Oh, let’s not forget another major cause that Snyder & Company don’t want discussed: His $1 billion cut in corporate taxes. This increased the state’s budget hole, which he helped fill by slashing or eliminating state funds and tax credits that went to local school districts, low-income workers, and seniors.
The LGSDFA coup against local democracy does absolutely nothing to address–much less fix–these actual causes of the financial crises that mayors and other elected officials face. And by the way, since when did self-styled, small-government “conservatives” become such gleeful champions of using centralized governmental power to whack the once-hallowed Republican tenet of local control? Indeed, to see the irony of their governor trampling their democratic rights, Michigan citizens need look no further than the website of the state Republican Party. Right up front, it proudly posts a list of nine inviolate GOP principles, including this gem: “The most effective, responsible, and responsive government is government closest to the people.”
Spawn of the Kochs
While corporate plutocrats rant about out-of-control government regulators, they do not really hate big, invasive, authoritarian government–as long as they can own it and use it for their own needs. This is why such multibillionaire corporatists as Charles and David Koch have been pumping truckloads of money into dozens of front groups like the Mackinac Center for Public Policy in Michigan. Set up 25 years ago and linked to a network of Koch-headed centers in nearly every state, Mackinac is an idea factory and advocate for shrinking people power and enhancing corporate control.

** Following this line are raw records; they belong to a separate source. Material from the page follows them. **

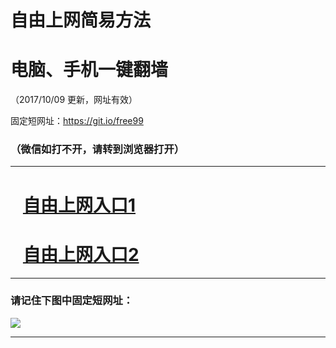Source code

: ﻿# 自由上网简易方法

# 电脑、手机一键翻墙

（2017/10/09 更新，网址有效）

固定短网址：https://git.io/free99

### （微信如打不开，请转到浏览器打开）


***





# &nbsp;&nbsp; <a href="http://ft709031753.fwq-tz-1001.info/fwqtz01.html?t=100900122130 " target="_blank">自由上网入口1</a>
# &nbsp;&nbsp; <a href="http://ft137630019.fwq-tz-1002.info/fwqtz02.html?t=1009001962 " target="_blank">自由上网入口2</a>
***

### 请记住下图中固定短网址：

<img src="https://s3-us-west-2.amazonaws.com/fwq-1001/yjfq-20170905okok.png" /> 


***

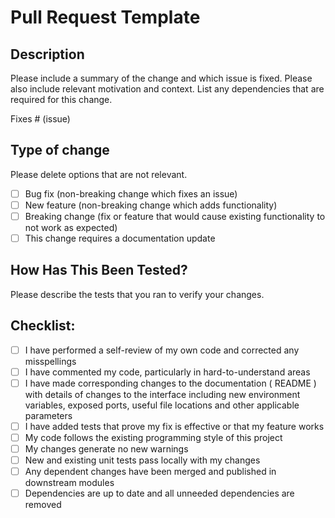 # Pull Request Template

## Description

Please include a summary of the change and which issue is fixed. Please also include relevant motivation and context. List any dependencies that are required for this change.

Fixes # (issue)

## Type of change

Please delete options that are not relevant.

- [ ] Bug fix (non-breaking change which fixes an issue)
- [ ] New feature (non-breaking change which adds functionality)
- [ ] Breaking change (fix or feature that would cause existing functionality to not work as expected)
- [ ] This change requires a documentation update

## How Has This Been Tested?

Please describe the tests that you ran to verify your changes.

## Checklist:

- [ ] I have performed a self-review of my own code and corrected any misspellings
- [ ] I have commented my code, particularly in hard-to-understand areas
- [ ] I have made corresponding changes to the documentation ( README ) with details of changes to the interface including new environment variables, exposed ports, useful file locations and other applicable parameters
- [ ] I have added tests that prove my fix is effective or that my feature works
- [ ] My code follows the existing programming style of this project
- [ ] My changes generate no new warnings
- [ ] New and existing unit tests pass locally with my changes
- [ ] Any dependent changes have been merged and published in downstream modules
- [ ] Dependencies are up to date and all unneeded dependencies are removed
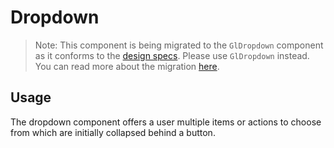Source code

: # Dropdown

> Note: This component is being migrated to the `GlDropdown` component as it conforms to the
> [design specs](https://design.gitlab.com/components/dropdowns#dropdown). Please use
> `GlDropdown` instead. You can read more about the migration
> [here](https://gitlab.com/gitlab-org/gitlab-ui/-/issues/673).

<!-- STORY -->

## Usage

The dropdown component offers a user multiple items or actions to choose from which are initially
collapsed behind a button.
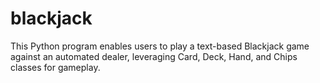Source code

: # blackjack
This Python program enables users to play a text-based Blackjack game against an automated dealer, leveraging Card, Deck, Hand, and Chips classes for gameplay.
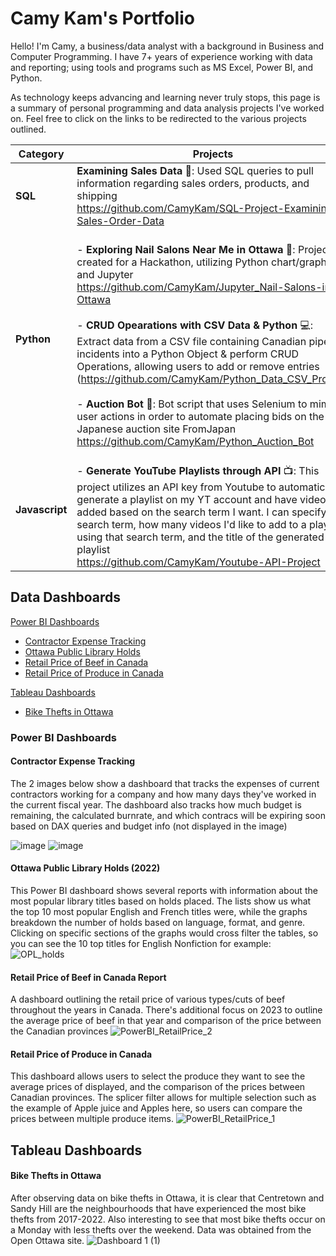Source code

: # Camy Kam's Portfolio
Hello! I'm Camy, a business/data analyst with a background in Business and Computer Programming. I have 7+ years of experience working with data and reporting; 
using tools and programs such as MS Excel, Power BI, and Python. 

As technology keeps advancing and learning never truly stops, this page is a summary of personal programming and data analysis projects I've worked on.
Feel free to click on the links to be redirected to the various projects outlined.



| Category  | Projects |
| ------------- | ------------- |
| **SQL** | **Examining Sales Data** 🔎: Used SQL queries to pull information regarding sales orders, products, and shipping<br> https://github.com/CamyKam/SQL-Project-Examining-Sales-Order-Data<br>|
| **Python**  |<br> - **Exploring Nail Salons Near Me in Ottawa** 💅: Project created for a Hackathon, utilizing Python chart/graphs and Jupyter <br> https://github.com/CamyKam/Jupyter_Nail-Salons-in-Ottawa<br><br> - **CRUD Opearations with CSV Data & Python** 💻: Extract data from a CSV file containing Canadian pipeline incidents into a Python Object & perform CRUD Operations, allowing users to add or remove entries<br>(https://github.com/CamyKam/Python_Data_CSV_Project) <br><br> - **Auction Bot** 🤖: Bot script that uses Selenium to mimic user actions in order to automate placing bids on the Japanese auction site FromJapan <br>https://github.com/CamyKam/Python_Auction_Bot |
| **Javascript**  |<br> - **Generate YouTube Playlists through API** 📺: This project utilizes an API key from Youtube to automatically generate a playlist on my YT account and have videos added based on the search term I want. I can specify a search term, how many videos I'd like to add to a playlist using that search term, and the title of the generated playlist <br>https://github.com/CamyKam/Youtube-API-Project <br>|

## Data Dashboards

[Power BI Dashboards](#Power-BI-Dashboards)
  - [Contractor Expense Tracking](#Contractor-Expense-Tracking)
  - [Ottawa Public Library Holds](#Ottawa-Public-Library-Holds (2022))
  - [Retail Price of Beef in Canada](#Retail-Price-of-Beef-in-Canada)
  - [Retail Price of Produce in Canada](#Retail-Price-of-Produce-in-Canada)
    
[Tableau Dashboards](#Tableau-Dashboards)
  - [Bike Thefts in Ottawa](#Bike-Thefts-in-Ottawa)


### Power BI Dashboards
#### Contractor Expense Tracking
The 2 images below show a dashboard that tracks the expenses of current contractors working for a company and how many days they've worked in the current fiscal year. 
The dashboard also tracks how much budget is remaining, the calculated burnrate, and which contracs will be expiring soon based on DAX queries and budget info (not displayed in the image)

![image](https://github.com/user-attachments/assets/641218c3-afbc-4696-8f97-e29583532530)
![image](https://github.com/user-attachments/assets/9acbac97-2ad6-4935-836d-523304b7db37)

#### Ottawa Public Library Holds (2022)
This Power BI dashboard shows several reports with information about the most popular library titles based on holds placed. The lists show us what the top 10 most popular English and French titles were, while the graphs breakdown the number of holds based on language, format, and genre. Clicking on specific sections of the graphs would cross filter the tables, so you can see the 10 top titles for English Nonfiction for example:
![OPL_holds](https://github.com/user-attachments/assets/9f21792f-1083-445b-abdb-ad3cdfade724)


#### Retail Price of Beef in Canada Report
A dashboard outlining the retail price of various types/cuts of beef throughout the years in Canada. There's additional focus on 2023 to outline the average price of beef in that year and comparison of the price between the Canadian provinces
![PowerBI_RetailPrice_2](https://github.com/user-attachments/assets/2e3ddf47-b9d2-4a51-bb1a-9c7e5dd5f4bf)

#### Retail Price of Produce in Canada
This dashboard allows users to select the produce they want to see the average prices of displayed, and the comparison of the prices between Canadian provinces. The splicer filter allows for multiple selection such as the example of Apple juice and Apples here, so users can compare the prices between multiple produce items.
![PowerBI_RetailPrice_1](https://github.com/user-attachments/assets/f7d36d76-2e4f-4fc5-ac3c-89605770d57c)

## Tableau Dashboards
#### Bike Thefts in Ottawa
After observing data on bike thefts in Ottawa, it is clear that Centretown and Sandy Hill are the neighbourhoods that have experienced the most bike thefts from 2017-2022. Also interesting to see that most bike thefts occur on a Monday with less thefts over the weekend.
Data was obtained from the Open Ottawa site.
![Dashboard 1 (1)](https://github.com/user-attachments/assets/bd37a183-d34e-43be-8dfa-90dc0adb5569)

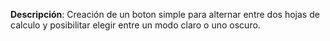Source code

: <p><b>Descripción</b>: Creación de un boton simple para alternar entre dos hojas de calculo y posibilitar elegir entre un modo claro o uno oscuro. </p>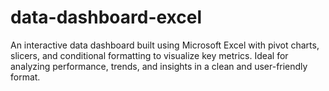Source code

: # data-dashboard-excel
An interactive data dashboard built using Microsoft Excel with pivot charts, slicers, and conditional formatting to visualize key metrics. Ideal for analyzing performance, trends, and insights in a clean and user-friendly format.
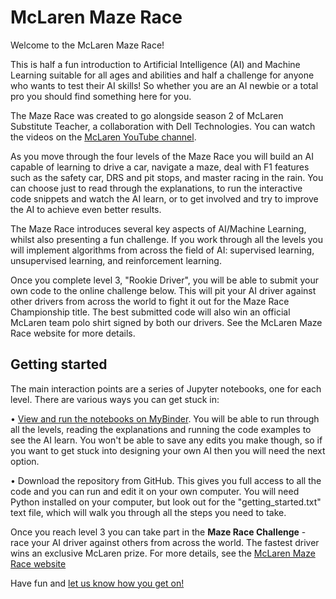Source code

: # McLaren Maze Race
Welcome to the McLaren Maze Race!

This is half a fun introduction to Artificial Intelligence (AI) and Machine Learning suitable for all ages and abilities and half a challenge for anyone who wants to test their AI skills! So whether you are an AI newbie or a total pro you should find something here for you.

The Maze Race was created to go alongside season 2 of McLaren Substitute Teacher, a collaboration with Dell Technologies. You can watch the videos on the <a
            href="https://www.youtube.com/channel/UC8dxVgZl9u5HeCOXnosCtuQ">McLaren YouTube channel</a>.

As you move through the four levels of the Maze Race you will build an AI capable of learning to drive a car, navigate a maze, deal with F1 features such as the safety car, DRS and pit stops, and master racing in the rain. You can choose just to read through the explanations, to run the interactive code snippets and watch the AI learn, or to get involved and try to improve the AI to achieve even better results.

The Maze Race introduces several key aspects of AI/Machine Learning, whilst also presenting a fun challenge. If you work through all the levels you will implement algorithms from across the field of AI: supervised learning, unsupervised learning, and reinforcement learning.

Once you complete level 3, "Rookie Driver", you will be able to submit your own code to the online challenge below. This will pit your AI driver against other drivers from across the world to fight it out for the Maze Race Championship title. The best submitted code will also win an official McLaren team polo shirt signed by both our drivers. See the McLaren Maze Race website for more details.

## Getting started

The main interaction points are a series of Jupyter notebooks, one for each level. There are various ways you can get stuck in:

• <a href="https://mybinder.org/v2/gh/mclaren-maze-race/mclaren-maze-race/HEAD">View and run the notebooks on MyBinder</a>. You will be able to run through all the levels, reading the explanations and running the code examples to see the AI learn. You won't be able to save any edits you make though, so if you want to get stuck into designing your own AI then you will need the next option.

• Download the repository from GitHub. This gives you full access to all the code and you can run and edit it on your own computer. You will need Python installed on your computer, but look out for the "getting_started.txt" text file, which will walk you through all the steps you need to take.

Once you reach level 3 you can take part in the **Maze Race Challenge** - race your AI driver against others from across the world. The fastest driver wins an exclusive McLaren prize. For more details, see the [McLaren Maze Race website](https://www.mclaren.com/mazerace)

Have fun and [let us know how you get on!](https://forms.office.com/Pages/ResponsePage.aspx?id=1D5YJvyfwkadGvDKNaMKjclg_cyBBFJPg8x5VJ87DGJUNlNFTlVHS05LTUpKRk8xR04zOFVORFg3VS4u)
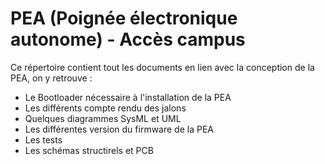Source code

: # PEA (Poignée électronique autonome) - Accès campus
Ce répertoire contient tout les documents en lien avec la conception de la PEA, 
on y retrouve : 
- Le Bootloader nécessaire à l'installation de la PEA
- Les différents compte rendu des jalons
- Quelques diagrammes SysML et UML
- Les différentes version du firmware de la PEA
- Les tests
- Les schémas structirels et PCB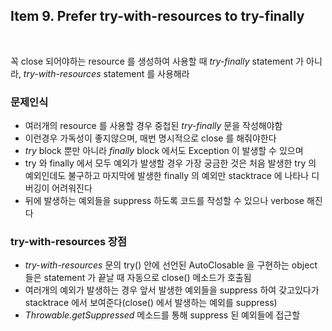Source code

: ## Item 9. Prefer try-with-resources to try-finally
<br/>

꼭 close 되어야하는 resource 를 생성하여 사용할 때 *try-finally* statement 가 아니라, *try-with-resources* statement 를 사용해라

### 문제인식
* 여러개의 resource 를 사용할 경우 중첩된 *try-finally* 문을 작성해야함
* 이런경우 가독성이 좋지않으며, 매번 명시적으로 close 를 해줘야한다
* *try* block 뿐만 아니라 *finally* block 에서도 Exception 이 발생할 수 있으며
* try 와 finally 에서 모두 예외가 발생할 경우 가장 궁금한 것은 처음 발생한 try 의 예외인데도 불구하고 마지막에 발생한 finally 의 예외만 stacktrace 에 나타나 디버깅이 어려워진다
* 뒤에 발생하는 예외들을 suppress 하도록 코드를 작성할 수 있으나 verbose 해진다

### try-with-resources 장점
* *try-with-resources* 문의 try() 안에 선언된 AutoClosable 을 구현하는 object 들은 statement 가 끝날 때 자동으로 close() 메소드가 호출됨
* 여러개의 예외가 발생하는 경우 앞서 발생한 예외들을 suppress 하여 갖고있다가 stacktrace 에서 보여준다(close() 에서 발생하는 예외를 suppress)
* *Throwable.getSuppressed* 메소드를 통해 suppress 된 예외들에 접근할 
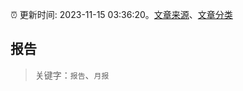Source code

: :alarm_clock: 更新时间: 2023-11-15 03:36:20。[文章来源](/README.md)、[文章分类](/TAGS.md)

## 报告


> 关键字：`报告`、`月报`



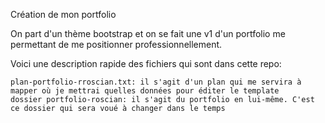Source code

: Création de mon portfolio

On part d'un thème bootstrap et on se fait une v1 d'un portfolio me permettant de me positionner professionnellement.

Voici une description rapide des fichiers qui sont dans cette repo:

    plan-portfolio-rroscian.txt: il s'agit d'un plan qui me servira à mapper où je mettrai quelles données pour éditer le template
    dossier portfolio-roscian: il s'agit du portfolio en lui-même. C'est ce dossier qui sera voué à changer dans le temps

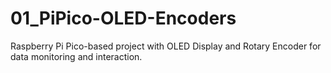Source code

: # 01_PiPico-OLED-Encoders
Raspberry Pi Pico-based project with OLED Display and Rotary Encoder for data monitoring and interaction.
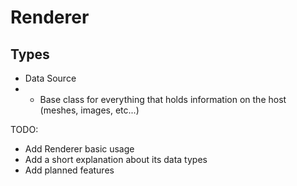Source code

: # Renderer

## Types
- Data Source
- - Base class for everything that holds information on the host (meshes, images, etc...)

TODO:
- Add Renderer basic usage
- Add a short explanation about its data types
- Add planned features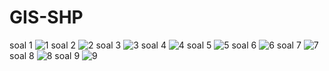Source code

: # GIS-SHP
soal 1
![1](https://user-images.githubusercontent.com/61673581/140068853-9bd8bb29-39ee-4a2a-b4fb-935162c5c647.png)
soal 2
![2](https://user-images.githubusercontent.com/61673581/140069018-865e357a-e81f-4f22-9b4d-33b2fd63834b.png)
soal 3
![3](https://user-images.githubusercontent.com/61673581/140069048-d4f750a1-ea07-456d-b146-c5829540c586.png)
soal 4
![4](https://user-images.githubusercontent.com/61673581/140069084-3571da62-155c-4963-873b-8ed301cf48b8.png)
soal 5
![5](https://user-images.githubusercontent.com/61673581/140069130-54ca9226-67be-40d4-83f6-4eb33a71da00.png)
soal 6
![6](https://user-images.githubusercontent.com/61673581/140069178-fbd08082-d900-455c-924b-ba0fcf208847.png)
soal 7
![7](https://user-images.githubusercontent.com/61673581/140069198-7a8bab78-c4a4-44b4-b1e8-8eebb316edf2.png)
soal 8
![8](https://user-images.githubusercontent.com/61673581/140069228-ed014623-023a-472d-9e40-2f8d5fae9f4f.png)
soal 9
![9](https://user-images.githubusercontent.com/61673581/140069292-0f2bfab2-5e0b-44ab-91f9-5c41e29e5a50.png)
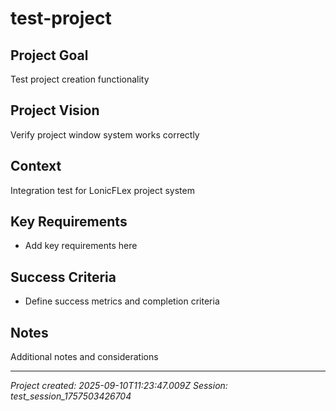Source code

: # test-project

## Project Goal
Test project creation functionality

## Project Vision
Verify project window system works correctly

## Context
Integration test for LonicFLex project system

## Key Requirements
- Add key requirements here

## Success Criteria
- Define success metrics and completion criteria

## Notes
Additional notes and considerations

---
*Project created: 2025-09-10T11:23:47.009Z*
*Session: test_session_1757503426704*
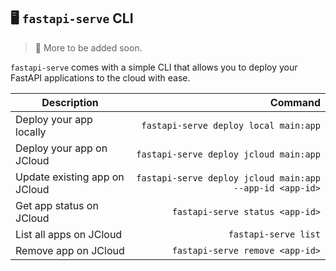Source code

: ## 🖥️ `fastapi-serve` CLI 

> 🚧 More to be added soon.

`fastapi-serve` comes with a simple CLI that allows you to deploy your FastAPI applications to the cloud with ease.

| Description | Command | 
| --- | ---: |
| Deploy your app locally | `fastapi-serve deploy local main:app` |
| Deploy your app on JCloud | `fastapi-serve deploy jcloud main:app` |
| Update existing app on JCloud | `fastapi-serve deploy jcloud main:app --app-id <app-id>` |
| Get app status on JCloud | `fastapi-serve status <app-id>` |
| List all apps on JCloud | `fastapi-serve list` |
| Remove app on JCloud | `fastapi-serve remove <app-id>` |
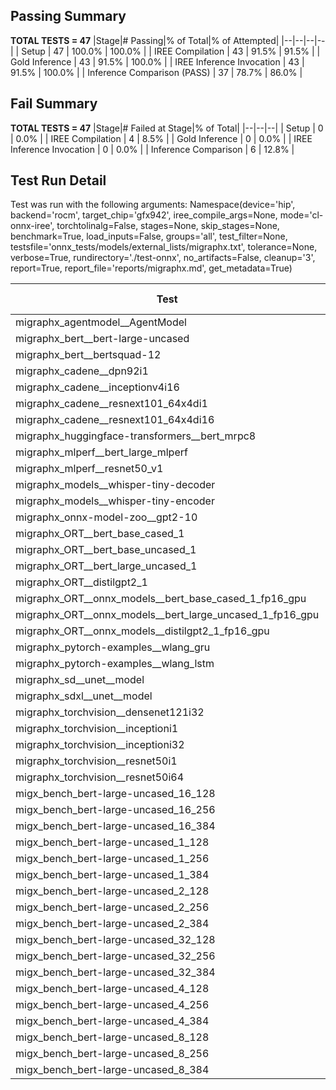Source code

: ## Passing Summary

**TOTAL TESTS = 47**
|Stage|# Passing|% of Total|% of Attempted|
|--|--|--|--|
| Setup | 47 | 100.0% | 100.0% |
| IREE Compilation | 43 | 91.5% | 91.5% |
| Gold Inference | 43 | 91.5% | 100.0% |
| IREE Inference Invocation | 43 | 91.5% | 100.0% |
| Inference Comparison (PASS) | 37 | 78.7% | 86.0% |
## Fail Summary

**TOTAL TESTS = 47**
|Stage|# Failed at Stage|% of Total|
|--|--|--|
| Setup | 0 | 0.0% |
| IREE Compilation | 4 | 8.5% |
| Gold Inference | 0 | 0.0% |
| IREE Inference Invocation | 0 | 0.0% |
| Inference Comparison | 6 | 12.8% |
## Test Run Detail
Test was run with the following arguments:
Namespace(device='hip', backend='rocm', target_chip='gfx942', iree_compile_args=None, mode='cl-onnx-iree', torchtolinalg=False, stages=None, skip_stages=None, benchmark=True, load_inputs=False, groups='all', test_filter=None, testsfile='onnx_tests/models/external_lists/migraphx.txt', tolerance=None, verbose=True, rundirectory='./test-onnx', no_artifacts=False, cleanup='3', report=True, report_file='reports/migraphx.md', get_metadata=True)

| Test | Exit Status | Mean Benchmark Time (ms) | Notes |
|--|--|--|--|
| migraphx_agentmodel__AgentModel | Numerics | 1.92385117301348 | |
| migraphx_bert__bert-large-uncased | PASS | 19.25293032734378 | |
| migraphx_bert__bertsquad-12 | compilation | None | |
| migraphx_cadene__dpn92i1 | PASS | 5.277773757810674 | |
| migraphx_cadene__inceptionv4i16 | PASS | 29.467428132193163 | |
| migraphx_cadene__resnext101_64x4di1 | PASS | 6.23172929419248 | |
| migraphx_cadene__resnext101_64x4di16 | PASS | 30.054733003624644 | |
| migraphx_huggingface-transformers__bert_mrpc8 | PASS | 7.519523068283175 | |
| migraphx_mlperf__bert_large_mlperf | Numerics | 29.024228546430987 | |
| migraphx_mlperf__resnet50_v1 | PASS | 4.710696660110663 | |
| migraphx_models__whisper-tiny-decoder | PASS | 44.88235892737672 | |
| migraphx_models__whisper-tiny-encoder | Numerics | 48.281186904447786 | |
| migraphx_onnx-model-zoo__gpt2-10 | compilation | None | |
| migraphx_ORT__bert_base_cased_1 | PASS | 108.93926958993283 | |
| migraphx_ORT__bert_base_uncased_1 | PASS | 108.66924450965598 | |
| migraphx_ORT__bert_large_uncased_1 | PASS | 455.6574559925745 | |
| migraphx_ORT__distilgpt2_1 | PASS | 59.5798078381146 | |
| migraphx_ORT__onnx_models__bert_base_cased_1_fp16_gpu | Numerics | 62.795171768150546 | |
| migraphx_ORT__onnx_models__bert_large_uncased_1_fp16_gpu | Numerics | 245.12544878396307 | |
| migraphx_ORT__onnx_models__distilgpt2_1_fp16_gpu | Numerics | 36.0638870054162 | |
| migraphx_pytorch-examples__wlang_gru | PASS | 16.348707857024337 | |
| migraphx_pytorch-examples__wlang_lstm | PASS | 8.32639285612464 | |
| migraphx_sd__unet__model | import_model | None | |
| migraphx_sdxl__unet__model | import_model | None | |
| migraphx_torchvision__densenet121i32 | PASS | 18.107177794550186 | |
| migraphx_torchvision__inceptioni1 | PASS | 4.9301922011421455 | |
| migraphx_torchvision__inceptioni32 | PASS | 28.17886309698224 | |
| migraphx_torchvision__resnet50i1 | PASS | 3.579473144669144 | |
| migraphx_torchvision__resnet50i64 | PASS | 21.05494959025898 | |
| migx_bench_bert-large-uncased_16_128 | PASS | 26.366021472638767 | |
| migx_bench_bert-large-uncased_16_256 | PASS | 38.79708106008669 | |
| migx_bench_bert-large-uncased_16_384 | PASS | 58.63662612520986 | |
| migx_bench_bert-large-uncased_1_128 | PASS | 12.08834251758225 | |
| migx_bench_bert-large-uncased_1_256 | PASS | 12.247135106348894 | |
| migx_bench_bert-large-uncased_1_384 | PASS | 18.989206805640645 | |
| migx_bench_bert-large-uncased_2_128 | PASS | 12.421020531307969 | |
| migx_bench_bert-large-uncased_2_256 | PASS | 18.845686375431985 | |
| migx_bench_bert-large-uncased_2_384 | PASS | 19.729482588849752 | |
| migx_bench_bert-large-uncased_32_128 | PASS | 36.93901018746066 | |
| migx_bench_bert-large-uncased_32_256 | PASS | 72.94610213419352 | |
| migx_bench_bert-large-uncased_32_384 | PASS | 115.18260277807713 | |
| migx_bench_bert-large-uncased_4_128 | PASS | 19.028754337472623 | |
| migx_bench_bert-large-uncased_4_256 | PASS | 20.126617879473738 | |
| migx_bench_bert-large-uncased_4_384 | PASS | 23.680468907372816 | |
| migx_bench_bert-large-uncased_8_128 | PASS | 20.278464198955113 | |
| migx_bench_bert-large-uncased_8_256 | PASS | 26.77122092035671 | |
| migx_bench_bert-large-uncased_8_384 | PASS | 34.03240874860553 | |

While it refuses to name its super-wealthy individual backers on the absurd grounds that disclosure “would be a tremendous diversion,” the Center does have to report donations from “charitable funds,” which includes money from a host of corporate foundations tied to the Koch brothers, Domino’s Pizza, Amway, Coors, GM, ExxonMobil, JPMorgan Chase, and Walmart, among others.
In 2005, one of Mackinac’s grand ideas was put forth in an essay written by a privatizing enthusiast named Louis Schimmel, who was the Center’s director of municipal finance. Noting that Michigan already had a limited program for sending state managers to aid cities engulfed in a fiscal crisis, he argued that the law should be radically expanded to create an emergency financial manager with autocratic power to take control of Detroit’s troubled budget. Specifically, Schimmel’s Mackinac proposal called for four fundamental changes: (1) the financial overseer would “replace and take on the powers of the governing body”; (2) have sole discretion to alter the governing charter; (3) be immune from lawsuits; and (4) have the power to alter and ultimately abolish union contracts.